DATA
^^^^^^^^^^^^^^^^
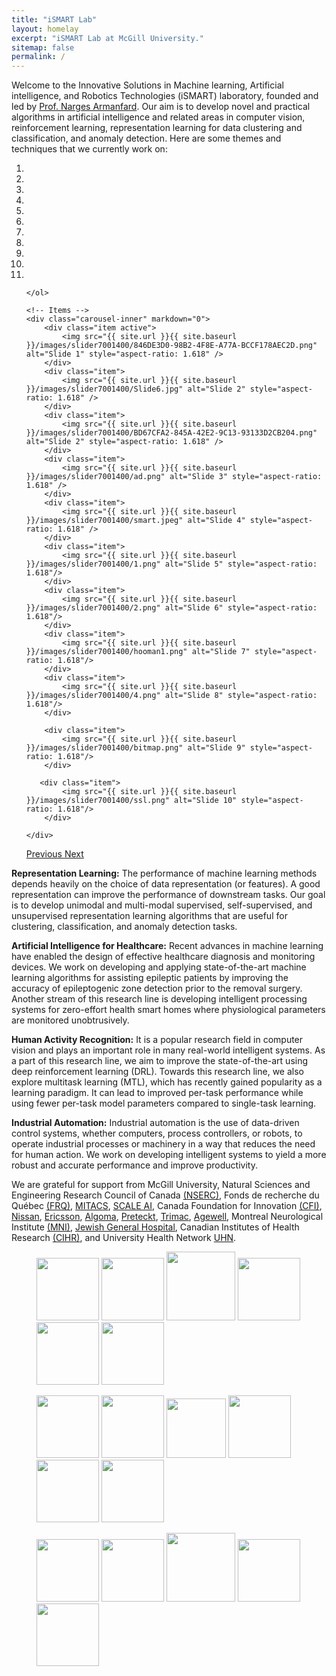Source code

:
 ```yaml
---
title: "iSMART Lab"
layout: homelay
excerpt: "iSMART Lab at McGill University."
sitemap: false
permalink: /
---
```


Welcome to the Innovative Solutions in Machine learning, Artificial intelligence, and Robotics Technologies (iSMART) laboratory, founded and led by [Prof. Narges Armanfard](https://www.mcgill.ca/ece/narges-armanfard). Our aim is to develop novel and practical algorithms in artificial intelligence and related areas in computer vision, reinforcement learning, representation learning for data clustering and classification, and anomaly detection. Here are some themes and techniques that we currently work on:

<div markdown="0" id="carousel" class="carousel slide" data-ride="carousel" data-interval="4000" data-pause="hover" >
    <!-- Menu -->
    <ol class="carousel-indicators">
        <li data-target="#carousel" data-slide-to="0" class="active"></li>
        <li data-target="#carousel" data-slide-to="1"></li>
        <li data-target="#carousel" data-slide-to="2"></li>
        <li data-target="#carousel" data-slide-to="3"></li>
        <li data-target="#carousel" data-slide-to="4"></li>
        <li data-target="#carousel" data-slide-to="5"></li>
        <li data-target="#carousel" data-slide-to="6"></li>
        <li data-target="#carousel" data-slide-to="7"></li>
        <li data-target="#carousel" data-slide-to="8"></li>
        <li data-target="#carousel" data-slide-to="9"></li>
        <li data-target="#carousel" data-slide-to="10"></li>

    </ol>

    <!-- Items -->
    <div class="carousel-inner" markdown="0">
        <div class="item active">
            <img src="{{ site.url }}{{ site.baseurl }}/images/slider7001400/846DE3D0-98B2-4F8E-A77A-BCCF178AEC2D.png" alt="Slide 1" style="aspect-ratio: 1.618" />
        </div>
        <div class="item">
            <img src="{{ site.url }}{{ site.baseurl }}/images/slider7001400/Slide6.jpg" alt="Slide 2" style="aspect-ratio: 1.618" />
        </div>
        <div class="item">
            <img src="{{ site.url }}{{ site.baseurl }}/images/slider7001400/BD67CFA2-845A-42E2-9C13-93133D2CB204.png" alt="Slide 2" style="aspect-ratio: 1.618" />
        </div>
        <div class="item">
            <img src="{{ site.url }}{{ site.baseurl }}/images/slider7001400/ad.png" alt="Slide 3" style="aspect-ratio: 1.618" />
        </div>
        <div class="item">
            <img src="{{ site.url }}{{ site.baseurl }}/images/slider7001400/smart.jpeg" alt="Slide 4" style="aspect-ratio: 1.618" />
        </div>
        <div class="item">
            <img src="{{ site.url }}{{ site.baseurl }}/images/slider7001400/1.png" alt="Slide 5" style="aspect-ratio: 1.618"/>
        </div>
        <div class="item">
            <img src="{{ site.url }}{{ site.baseurl }}/images/slider7001400/2.png" alt="Slide 6" style="aspect-ratio: 1.618"/>
        </div>
        <div class="item">
            <img src="{{ site.url }}{{ site.baseurl }}/images/slider7001400/hooman1.png" alt="Slide 7" style="aspect-ratio: 1.618"/>
        </div>
        <div class="item">
            <img src="{{ site.url }}{{ site.baseurl }}/images/slider7001400/4.png" alt="Slide 8" style="aspect-ratio: 1.618"/>
        </div>

        <div class="item">
            <img src="{{ site.url }}{{ site.baseurl }}/images/slider7001400/bitmap.png" alt="Slide 9" style="aspect-ratio: 1.618"/>
        </div>

       <div class="item">
            <img src="{{ site.url }}{{ site.baseurl }}/images/slider7001400/ssl.png" alt="Slide 10" style="aspect-ratio: 1.618"/>
        </div>

    </div>
  <a class="left carousel-control" href="#carousel" role="button" data-slide="prev">
    <span class="glyphicon glyphicon-chevron-left" aria-hidden="true"></span>
    <span class="sr-only">Previous</span>
  </a>
  <a class="right carousel-control" href="#carousel" role="button" data-slide="next">
    <span class="glyphicon glyphicon-chevron-right" aria-hidden="true"></span>
    <span class="sr-only">Next</span>
  </a>
</div>


**Representation Learning:** The performance of machine learning methods depends heavily on the choice of data representation (or features). A good representation can improve the performance of downstream tasks. Our goal is to develop unimodal and multi-modal supervised, self-supervised, and unsupervised representation learning algorithms that are useful for clustering, classification, and anomaly detection tasks.

**Artificial Intelligence for Healthcare:** Recent advances in machine learning have enabled the design of effective healthcare diagnosis and monitoring devices. We work on developing and applying state-of-the-art machine learning algorithms for assisting epileptic patients by improving the accuracy of epileptogenic zone detection prior to the removal surgery. Another stream of this research line is developing intelligent processing systems for zero-effort health smart homes where physiological parameters are monitored unobtrusively.

**Human Activity Recognition:** It is a popular research field in computer vision and plays an important role in many real-world intelligent systems. As a part of this research line, we aim to improve the state-of-the-art using deep reinforcement learning (DRL). Towards this research line, we also explore multitask learning (MTL), which has recently gained popularity as a learning paradigm. It can lead to improved per-task performance while using fewer per-task model parameters compared to single-task learning.

**Industrial Automation:**  Industrial automation is the use of data-driven control systems, whether computers, process controllers, or robots, to operate industrial processes or machinery in a way that reduces the need for human action. We work on developing intelligent systems to yield a more robust and accurate performance and improve productivity.

We are grateful for support from McGill University, Natural Sciences and Engineering Research Council of Canada [(NSERC)](https://www.nserc-crsng.gc.ca/index_eng.asp), Fonds de recherche du Québec [(FRQ)](https://frq.gouv.qc.ca/en/), [MITACS](https://www.mitacs.ca/en), [SCALE AI](https://www.scaleai.ca/), Canada Foundation for Innovation [(CFI)](https://www.innovation.ca/), [Nissan](https://www.nissan.ca/), [Ericsson](https://www.ericsson.com/en), [Algoma](https://algomau.ca/), [Preteckt](https://preteckt.com/), [Trimac](https://www.trimac.com/), [Agewell](https://agewell-nce.ca/), Montreal Neurological Institute [(MNI)](https://www.mcgill.ca/neuro/), [Jewish General Hospital](https://www.jgh.ca/), Canadian Institutes of Health Research [(CIHR)](https://cihr-irsc.gc.ca/e/193.html), and University Health Network [UHN](https://www.uhn.ca/).

<figure class="fourth">
  <img src="{{ site.url }}{{ site.baseurl }}/images/logopic/MCGILL.png" style="width: 100px">
  <img src="{{ site.url }}{{ site.baseurl }}/images/logopic/FRQNT.png" style="width: 100px">
  <img src="{{ site.url }}{{ site.baseurl }}/images/logopic/NSERC.jpg" style="width: 110px">
  <img src="{{ site.url }}{{ site.baseurl }}/images/logopic/MITACS.jpg" style="width: 100px">
  <img src="{{ site.url }}{{ site.baseurl }}/images/logopic/SCALE.jpg" style="width: 100px">
    <img src="{{ site.url }}{{ site.baseurl }}/images/logopic/CFI.png" style="width: 100px">
</figure>

<figure class="fourth">
  <img src="{{ site.url }}{{ site.baseurl }}/images/logopic/Ericsson-Logo-700x394.png" style="width: 100px">
  <img src="{{ site.url }}{{ site.baseurl }}/images/logopic/algoma.jpg" style="width: 100px">
  <img src="{{ site.url }}{{ site.baseurl }}/images/logopic/Nissan_logo.png" style="width: 95px">
  <img src="{{ site.url }}{{ site.baseurl }}/images/logopic/Preteckt-_horz_blue.webp" style="width: 100px">
  <img src="{{ site.url }}{{ site.baseurl }}/images/logopic/trimac.webp" style="width: 100px">
    <img src="{{ site.url }}{{ site.baseurl }}/images/logopic/Bridgestone-Logo.png" style="width: 100px">
</figure>

<figure class="fourth">
  <img src="{{ site.url }}{{ site.baseurl }}/images/logopic/Neuro.png" style="width: 100px">
  <img src="{{ site.url }}{{ site.baseurl }}/images/logopic/jgh-color.png" style="width: 100px">
  <img src="{{ site.url }}{{ site.baseurl }}/images/logopic/UHN.jpg" style="width: 110px">
    <img src="{{ site.url }}{{ site.baseurl }}/images/logopic/agewell.png" style="width: 100px">
    <img src="{{ site.url }}{{ site.baseurl }}/images/logopic/cihr.png" style="width: 100px">
</figure>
^^^^^^^^^^^^^^^^
WHAT THE TASK ASKS
If a line in the material contains "markdown", show it.

SOLUTION BELOW
<div markdown="0" id="carousel" class="carousel slide" data-ride="carousel" data-interval="4000" data-pause="hover" >
    <div class="carousel-inner" markdown="0">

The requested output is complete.